L'ART DE VIVRE EN ENTIER de Maria Saboya - Éditions Les Deux Océans.
Ce recueil exprime des moments de repos, de calme, au milieu de la rue, dans un train, dans une bibliothèque ou dans un magasin lorsque je fais des courses ; ce sont des coupures au beau milieu de la turbulence d’une vie humaine normale dans le monde d’aujourd’hui, la vie d’une mère de famille qui travaille. À force de regarder le monde autour de soi et sa propre conscience avec un œil toujours éveillé et interrogateur, le cerveau apprend à fonctionner dans un mouvement profond et calme, et l’esprit ne se laisse pas prendre dans le mouvement de confusion qui nous entoure la plupart du temps.

Ce ralentissement produit les conditions nécessaires à la compréhension profonde des choses, et la vision se fait d’une manière spontanée et synthétique. On ne peut pas fabriquer ces perceptions à volonté et se dire : maintenant je vais m’asseoir, prendre le crayon et écrire des mots de sagesse.

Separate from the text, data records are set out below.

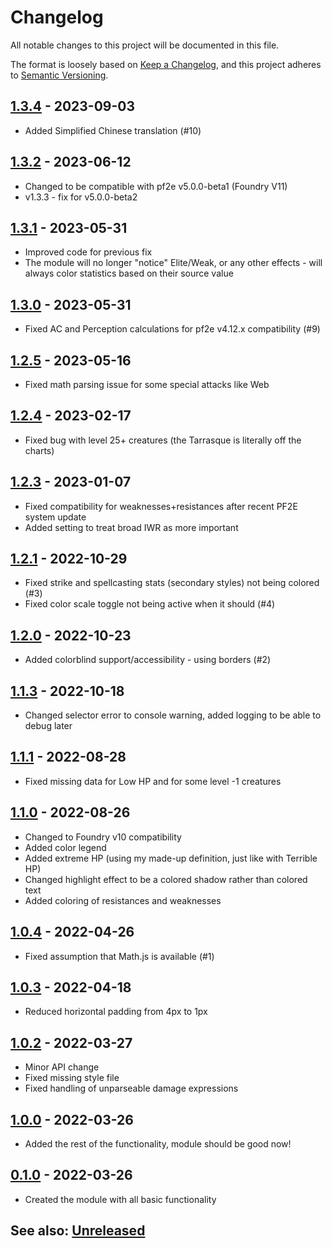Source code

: # Changelog
All notable changes to this project will be documented in this file.

The format is loosely based on [Keep a Changelog](https://keepachangelog.com/en/1.0.0/),
and this project adheres to [Semantic Versioning](https://semver.org/spec/v2.0.0.html).

## [1.3.4] - 2023-09-03
- Added Simplified Chinese translation (#10)

## [1.3.2] - 2023-06-12
- Changed to be compatible with pf2e v5.0.0-beta1 (Foundry V11)
- v1.3.3 - fix for v5.0.0-beta2

## [1.3.1] - 2023-05-31
- Improved code for previous fix
- The module will no longer "notice" Elite/Weak, or any other effects - will always color statistics based on their source value

## [1.3.0] - 2023-05-31
- Fixed AC and Perception calculations for pf2e v4.12.x compatibility (#9)

## [1.2.5] - 2023-05-16
- Fixed math parsing issue for some special attacks like Web

## [1.2.4] - 2023-02-17
- Fixed bug with level 25+ creatures (the Tarrasque is literally off the charts)

## [1.2.3] - 2023-01-07
- Fixed compatibility for weaknesses+resistances after recent PF2E system update
- Added setting to treat broad IWR as more important

## [1.2.1] - 2022-10-29
- Fixed strike and spellcasting stats (secondary styles) not being colored (#3)
- Fixed color scale toggle not being active when it should (#4)

## [1.2.0] - 2022-10-23
- Added colorblind support/accessibility - using borders (#2)

## [1.1.3] - 2022-10-18
- Changed selector error to console warning, added logging to be able to debug later

## [1.1.1] - 2022-08-28
- Fixed missing data for Low HP and for some level -1 creatures

## [1.1.0] - 2022-08-26
- Changed to Foundry v10 compatibility
- Added color legend
- Added extreme HP (using my made-up definition, just like with Terrible HP)
- Changed highlight effect to be a colored shadow rather than colored text
- Added coloring of resistances and weaknesses

## [1.0.4] - 2022-04-26
- Fixed assumption that Math.js is available (#1) 

## [1.0.3] - 2022-04-18
- Reduced horizontal padding from 4px to 1px

## [1.0.2] - 2022-03-27
- Minor API change
- Fixed missing style file
- Fixed handling of unparseable damage expressions

## [1.0.0] - 2022-03-26
- Added the rest of the functionality, module should be good now!

## [0.1.0] - 2022-03-26
- Created the module with all basic functionality

## See also: [Unreleased]

[0.1.0]: https://github.com/shemetz/pf2e-see-simple-scale-statistics/compare/0.1.0...0.1.0
[1.0.0]: https://github.com/shemetz/pf2e-see-simple-scale-statistics/compare/0.1.0...1.0.0
[1.0.1]: https://github.com/shemetz/pf2e-see-simple-scale-statistics/compare/1.0.0...1.0.1
[1.0.2]: https://github.com/shemetz/pf2e-see-simple-scale-statistics/compare/1.0.1...1.0.2
[1.0.3]: https://github.com/shemetz/pf2e-see-simple-scale-statistics/compare/1.0.2...1.0.3
[1.0.4]: https://github.com/shemetz/pf2e-see-simple-scale-statistics/compare/1.0.3...1.0.4
[1.1.0]: https://github.com/shemetz/pf2e-see-simple-scale-statistics/compare/1.0.4...1.1.0
[1.1.1]: https://github.com/shemetz/pf2e-see-simple-scale-statistics/compare/1.1.0...1.1.1
[1.1.3]: https://github.com/shemetz/pf2e-see-simple-scale-statistics/compare/1.1.1...1.1.3
[1.2.0]: https://github.com/shemetz/pf2e-see-simple-scale-statistics/compare/1.1.3...1.2.0
[1.2.1]: https://github.com/shemetz/pf2e-see-simple-scale-statistics/compare/1.2.0...1.2.1
[1.2.3]: https://github.com/shemetz/pf2e-see-simple-scale-statistics/compare/1.2.1...1.2.3
[1.2.4]: https://github.com/shemetz/pf2e-see-simple-scale-statistics/compare/1.2.3...1.2.4
[1.2.5]: https://github.com/shemetz/pf2e-see-simple-scale-statistics/compare/1.2.4...1.2.5
[1.3.0]: https://github.com/shemetz/pf2e-see-simple-scale-statistics/compare/1.2.5...1.3.0
[1.3.1]: https://github.com/shemetz/pf2e-see-simple-scale-statistics/compare/1.3.0...1.3.1
[1.3.2]: https://github.com/shemetz/pf2e-see-simple-scale-statistics/compare/1.3.1...1.3.3
[1.3.4]: https://github.com/shemetz/pf2e-see-simple-scale-statistics/compare/1.3.3...1.3.4
[Unreleased]: https://github.com/shemetz/pf2e-see-simple-scale-statistics/compare/1.3.4...HEAD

On ne peut s’asseoir et écrire que quand la sagesse s’est déjà exprimée, ou est en train de le faire. Pour cette raison, on porte toujours sur soi un calepin et un crayon. La création est toujours une chose précieuse, et rapide comme le vol d’un oiseau. Si le cerveau n’est pas éveillé pour la suivre à sa vitesse même, il est trop tard, puisque l’oiseau est déjà parti, lointain.

La création n’a pas d’heure fixe, mais étant inépuisable et si on n’est pas prêt pour la recevoir sur le moment, elle revient plus tard et ainsi de suite. C’est que la création possède un cœur immense, et son but est de donner à l’infini.